Cost optimization	TCO (total cost of ownership) + opportunity cost?
FinOps	Can you monitor and control cloud spend?

Today vs Future: Immutable vs Transitory Technologies¶

Immutable technologies: SQL, object storage, Linux, networking fundamentals — learn these deeply.
Transitory technologies: Specific vendors, frameworks, SaaS tools — change rapidly.
Focus on understanding the immutables. Choose transitory tech based on current needs.

Location¶

On Premises¶

You own hardware, network, physical security. High upfront CapEx.
Limitations: slow provisioning, finite capacity, hard to scale dynamically.
Your current state: Autosys on-prem, shared network drives, Excel files.

Cloud¶

Pay-as-you-go, elastic scaling, managed services.
IaaS: VMs, raw compute (EC2). PaaS: Managed services (RDS, S3). SaaS: Fully managed applications (Snowflake).
Cloud-native advantages: separation of compute and storage, auto-scaling, global availability.

Hybrid Cloud¶

Mix of on-prem and cloud. Your migration approach — run on-prem and cloud in parallel during transition.

Build vs Buy¶

Default to buy (managed services) unless custom build provides clear competitive advantage.
Open source: Free licensing but not free to operate. Consider operational burden (patching, scaling, debugging).
Managed open source: Best of both worlds (e.g., Amazon MWAA for Airflow, Amazon RDS for Postgres).

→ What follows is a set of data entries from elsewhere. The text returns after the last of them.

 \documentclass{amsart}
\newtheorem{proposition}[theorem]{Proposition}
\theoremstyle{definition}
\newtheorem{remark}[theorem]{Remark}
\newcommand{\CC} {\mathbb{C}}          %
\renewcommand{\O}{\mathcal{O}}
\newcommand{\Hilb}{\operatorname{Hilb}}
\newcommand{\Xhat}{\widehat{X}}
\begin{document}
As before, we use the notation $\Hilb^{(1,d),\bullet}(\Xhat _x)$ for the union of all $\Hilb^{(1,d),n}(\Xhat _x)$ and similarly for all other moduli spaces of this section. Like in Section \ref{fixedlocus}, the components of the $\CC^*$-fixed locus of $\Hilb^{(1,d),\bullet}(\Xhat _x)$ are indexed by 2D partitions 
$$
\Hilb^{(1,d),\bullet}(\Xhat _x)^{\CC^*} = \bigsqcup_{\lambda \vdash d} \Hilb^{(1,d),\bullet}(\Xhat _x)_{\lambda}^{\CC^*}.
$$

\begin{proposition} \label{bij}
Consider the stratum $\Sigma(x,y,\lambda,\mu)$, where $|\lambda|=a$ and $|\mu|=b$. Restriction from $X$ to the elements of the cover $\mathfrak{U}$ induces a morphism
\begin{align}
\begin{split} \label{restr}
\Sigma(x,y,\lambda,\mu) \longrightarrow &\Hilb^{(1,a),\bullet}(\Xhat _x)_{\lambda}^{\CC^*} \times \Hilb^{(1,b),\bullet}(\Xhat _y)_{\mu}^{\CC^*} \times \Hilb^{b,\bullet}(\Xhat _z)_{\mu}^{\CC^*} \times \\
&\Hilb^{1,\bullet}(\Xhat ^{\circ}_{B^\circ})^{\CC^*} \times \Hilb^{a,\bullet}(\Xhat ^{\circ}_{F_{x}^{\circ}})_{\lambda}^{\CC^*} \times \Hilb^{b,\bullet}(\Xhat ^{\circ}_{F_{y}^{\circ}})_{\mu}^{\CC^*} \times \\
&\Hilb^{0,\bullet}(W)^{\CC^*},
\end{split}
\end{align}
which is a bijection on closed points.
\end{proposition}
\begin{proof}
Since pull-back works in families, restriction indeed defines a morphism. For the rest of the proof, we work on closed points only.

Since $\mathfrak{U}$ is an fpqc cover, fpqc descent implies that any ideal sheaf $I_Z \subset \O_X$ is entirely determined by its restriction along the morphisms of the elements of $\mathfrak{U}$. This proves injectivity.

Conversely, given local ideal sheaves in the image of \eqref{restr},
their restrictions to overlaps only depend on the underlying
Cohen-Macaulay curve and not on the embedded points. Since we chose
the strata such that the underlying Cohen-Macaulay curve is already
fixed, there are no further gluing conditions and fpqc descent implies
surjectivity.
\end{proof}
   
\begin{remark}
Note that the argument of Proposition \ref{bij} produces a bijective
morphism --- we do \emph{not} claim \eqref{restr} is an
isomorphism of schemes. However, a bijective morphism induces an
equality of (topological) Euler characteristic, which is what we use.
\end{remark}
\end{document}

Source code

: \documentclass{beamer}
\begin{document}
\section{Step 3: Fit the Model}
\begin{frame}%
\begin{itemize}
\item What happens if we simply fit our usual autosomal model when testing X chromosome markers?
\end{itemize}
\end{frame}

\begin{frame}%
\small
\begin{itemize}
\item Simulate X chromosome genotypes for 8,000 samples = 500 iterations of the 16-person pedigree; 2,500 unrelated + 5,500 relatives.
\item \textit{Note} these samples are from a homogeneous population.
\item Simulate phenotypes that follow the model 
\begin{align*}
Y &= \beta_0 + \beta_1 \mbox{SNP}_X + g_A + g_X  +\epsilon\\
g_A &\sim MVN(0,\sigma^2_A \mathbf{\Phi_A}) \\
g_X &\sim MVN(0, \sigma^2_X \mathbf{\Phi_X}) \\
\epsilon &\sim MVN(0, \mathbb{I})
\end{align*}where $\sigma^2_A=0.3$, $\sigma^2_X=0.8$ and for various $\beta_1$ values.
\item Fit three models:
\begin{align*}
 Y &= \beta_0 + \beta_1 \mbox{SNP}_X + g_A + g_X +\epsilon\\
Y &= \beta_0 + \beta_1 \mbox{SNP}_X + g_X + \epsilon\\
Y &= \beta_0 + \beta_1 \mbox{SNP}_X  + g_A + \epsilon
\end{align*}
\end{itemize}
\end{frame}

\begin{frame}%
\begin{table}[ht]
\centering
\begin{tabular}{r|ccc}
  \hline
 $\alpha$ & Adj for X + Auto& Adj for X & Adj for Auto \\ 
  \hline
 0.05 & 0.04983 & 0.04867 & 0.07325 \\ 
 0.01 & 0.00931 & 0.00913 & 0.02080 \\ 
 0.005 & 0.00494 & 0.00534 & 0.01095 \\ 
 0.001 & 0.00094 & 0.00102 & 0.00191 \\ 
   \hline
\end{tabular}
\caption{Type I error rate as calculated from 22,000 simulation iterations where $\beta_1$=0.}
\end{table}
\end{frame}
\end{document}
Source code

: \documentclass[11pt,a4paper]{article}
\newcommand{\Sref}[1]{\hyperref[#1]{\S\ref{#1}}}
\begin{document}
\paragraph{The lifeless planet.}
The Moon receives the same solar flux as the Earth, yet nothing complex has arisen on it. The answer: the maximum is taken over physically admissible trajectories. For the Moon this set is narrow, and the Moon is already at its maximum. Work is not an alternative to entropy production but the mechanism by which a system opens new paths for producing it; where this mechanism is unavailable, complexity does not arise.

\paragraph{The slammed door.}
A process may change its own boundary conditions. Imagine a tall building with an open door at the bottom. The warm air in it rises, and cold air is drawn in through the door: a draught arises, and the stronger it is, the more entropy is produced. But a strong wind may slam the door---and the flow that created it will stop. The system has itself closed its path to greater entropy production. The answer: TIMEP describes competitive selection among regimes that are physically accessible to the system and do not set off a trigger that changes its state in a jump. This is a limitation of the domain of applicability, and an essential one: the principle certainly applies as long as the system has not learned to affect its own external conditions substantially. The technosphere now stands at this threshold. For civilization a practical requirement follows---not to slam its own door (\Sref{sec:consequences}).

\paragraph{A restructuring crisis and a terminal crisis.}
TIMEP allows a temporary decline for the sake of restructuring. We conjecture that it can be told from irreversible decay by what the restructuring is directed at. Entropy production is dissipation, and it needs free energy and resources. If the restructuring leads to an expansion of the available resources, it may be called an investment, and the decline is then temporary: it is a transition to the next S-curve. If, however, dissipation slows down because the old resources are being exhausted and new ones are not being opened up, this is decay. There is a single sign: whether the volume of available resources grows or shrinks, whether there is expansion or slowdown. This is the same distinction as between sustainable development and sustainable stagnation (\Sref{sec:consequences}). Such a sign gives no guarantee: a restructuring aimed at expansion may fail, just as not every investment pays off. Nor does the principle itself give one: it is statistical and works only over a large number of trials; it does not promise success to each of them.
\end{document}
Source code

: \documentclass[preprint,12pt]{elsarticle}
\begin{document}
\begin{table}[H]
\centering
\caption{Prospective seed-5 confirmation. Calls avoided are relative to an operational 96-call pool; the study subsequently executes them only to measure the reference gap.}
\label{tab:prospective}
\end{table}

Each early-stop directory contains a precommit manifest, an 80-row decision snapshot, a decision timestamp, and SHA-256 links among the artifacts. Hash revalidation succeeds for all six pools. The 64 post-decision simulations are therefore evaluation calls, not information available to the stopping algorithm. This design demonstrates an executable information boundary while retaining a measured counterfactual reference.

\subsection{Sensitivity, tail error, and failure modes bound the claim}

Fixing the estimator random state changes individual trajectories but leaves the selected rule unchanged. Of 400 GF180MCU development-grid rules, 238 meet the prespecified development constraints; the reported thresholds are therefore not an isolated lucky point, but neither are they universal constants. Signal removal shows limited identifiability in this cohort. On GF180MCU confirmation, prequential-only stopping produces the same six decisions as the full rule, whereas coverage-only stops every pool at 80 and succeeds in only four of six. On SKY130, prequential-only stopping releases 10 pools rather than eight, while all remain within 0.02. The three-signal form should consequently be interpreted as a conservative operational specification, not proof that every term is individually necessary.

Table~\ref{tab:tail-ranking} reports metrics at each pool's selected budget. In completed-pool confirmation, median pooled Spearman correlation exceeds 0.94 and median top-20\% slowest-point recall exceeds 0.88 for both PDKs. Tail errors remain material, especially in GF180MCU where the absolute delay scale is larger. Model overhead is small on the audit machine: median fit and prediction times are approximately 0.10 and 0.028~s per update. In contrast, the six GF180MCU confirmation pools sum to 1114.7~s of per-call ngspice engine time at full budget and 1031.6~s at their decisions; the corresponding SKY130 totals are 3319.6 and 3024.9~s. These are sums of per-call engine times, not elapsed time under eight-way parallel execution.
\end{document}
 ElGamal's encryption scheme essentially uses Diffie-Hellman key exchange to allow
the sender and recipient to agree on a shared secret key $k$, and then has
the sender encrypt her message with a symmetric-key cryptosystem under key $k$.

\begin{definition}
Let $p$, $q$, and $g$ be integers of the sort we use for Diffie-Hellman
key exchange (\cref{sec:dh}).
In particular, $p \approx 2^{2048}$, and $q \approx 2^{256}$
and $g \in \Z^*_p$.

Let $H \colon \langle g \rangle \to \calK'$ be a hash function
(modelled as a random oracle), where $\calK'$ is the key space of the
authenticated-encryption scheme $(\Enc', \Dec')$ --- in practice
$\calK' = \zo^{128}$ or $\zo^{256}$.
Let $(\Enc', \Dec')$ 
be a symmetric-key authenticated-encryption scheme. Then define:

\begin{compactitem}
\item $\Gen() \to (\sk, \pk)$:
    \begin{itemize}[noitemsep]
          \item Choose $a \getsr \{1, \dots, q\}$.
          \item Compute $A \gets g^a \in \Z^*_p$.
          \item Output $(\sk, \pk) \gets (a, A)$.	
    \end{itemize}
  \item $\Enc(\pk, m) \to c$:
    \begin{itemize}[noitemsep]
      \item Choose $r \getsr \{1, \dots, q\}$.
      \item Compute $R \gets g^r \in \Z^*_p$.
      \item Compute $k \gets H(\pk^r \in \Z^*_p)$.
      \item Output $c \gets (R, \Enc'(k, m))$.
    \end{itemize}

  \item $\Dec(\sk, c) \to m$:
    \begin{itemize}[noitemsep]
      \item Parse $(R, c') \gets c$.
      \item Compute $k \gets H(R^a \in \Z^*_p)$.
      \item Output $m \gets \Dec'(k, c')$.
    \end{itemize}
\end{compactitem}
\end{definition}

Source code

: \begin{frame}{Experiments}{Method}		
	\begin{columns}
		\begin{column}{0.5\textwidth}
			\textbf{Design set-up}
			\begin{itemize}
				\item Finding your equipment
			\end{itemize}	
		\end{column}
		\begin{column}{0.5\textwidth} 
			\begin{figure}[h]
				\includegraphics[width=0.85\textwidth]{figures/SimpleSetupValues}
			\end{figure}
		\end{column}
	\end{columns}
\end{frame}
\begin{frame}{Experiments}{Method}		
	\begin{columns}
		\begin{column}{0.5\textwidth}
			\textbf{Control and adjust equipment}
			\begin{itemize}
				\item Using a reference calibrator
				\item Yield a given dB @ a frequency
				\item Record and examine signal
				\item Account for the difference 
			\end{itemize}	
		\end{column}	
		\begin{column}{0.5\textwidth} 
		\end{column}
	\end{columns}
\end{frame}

For your team: Use managed Airflow (MWAA) or self-host on EKS via Helm chart. Use RDS Postgres (managed) instead of running Postgres yourself on EC2. Use S3 natively (zero ops burden).

Monolith vs Modular¶

Monolith: Single system does everything. Simple at first, hard to evolve.
Modular: Compose best-of-breed tools. More flexible, but integration complexity.
Distributed monolith: Worst of both worlds — "microservices" that are actually tightly coupled.

Recommended: Modular approach. S3 (storage) + Postgres (queryable store) + Airflow (orchestration) + Python (processing). Loosely coupled, replaceable components.

Serverless vs Servers¶

Serverless (Lambda, Fargate): No server management, scale-to-zero, pay per invocation. Good for event-driven and sporadic workloads.
Containers (EKS/K8s): You manage the cluster. Good for long-running, complex workloads.
Serverless for simple tasks (triggers, small transforms). Containers for heavy processing (your existing K8s expertise on EKS).

Orchestration Example: Airflow¶

Airflow as the de facto standard for batch orchestration.
DAG-based dependency management replaces Autosys .jil files.
Key benefits over Autosys: Python-native DAG definitions, built-in dependency resolution, web UI for monitoring, backfill capability, rich ecosystem of operators/hooks.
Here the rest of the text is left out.